DATA below:

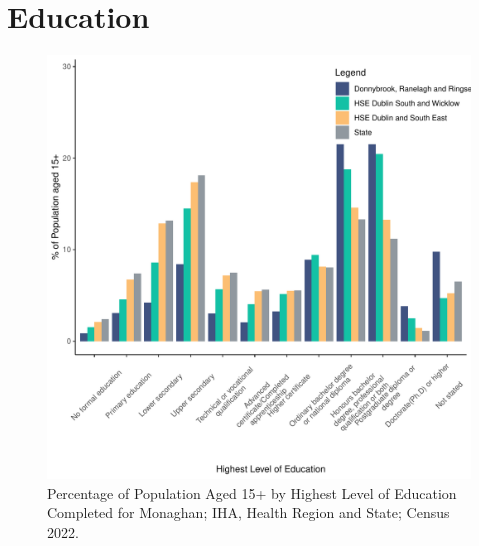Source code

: \documentclass{article}
\begin{document}
\section{Education}\label{sect:Edu}
\begin{figure}[H]
	\centering
	\includegraphics[width = 120mm]{../figures/EduED.pdf}
	\caption{Percentage of Population Aged 15+ by Highest Level of Education Completed for Monaghan; IHA, Health Region and State; Census 2022.}
	\label{fig:vbnv}
	\end{figure}
\end{document}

End of DATA.

## WHAT THE TASK REQUIRES
The data above must be reproduced exactly, without any of its pictures.

## THE COMPLETED TASK
Source code

: \documentclass{article}
\begin{document}
\section{Education}\label{sect:Edu}
\begin{figure}[H]
	\centering
	\includegraphics[width = 120mm]{../figures/EduED.pdf}
	\caption{Percentage of Population Aged 15+ by Highest Level of Education Completed for Monaghan; IHA, Health Region and State; Census 2022.}
	\label{fig:vbnv}
	\end{figure}
\end{document}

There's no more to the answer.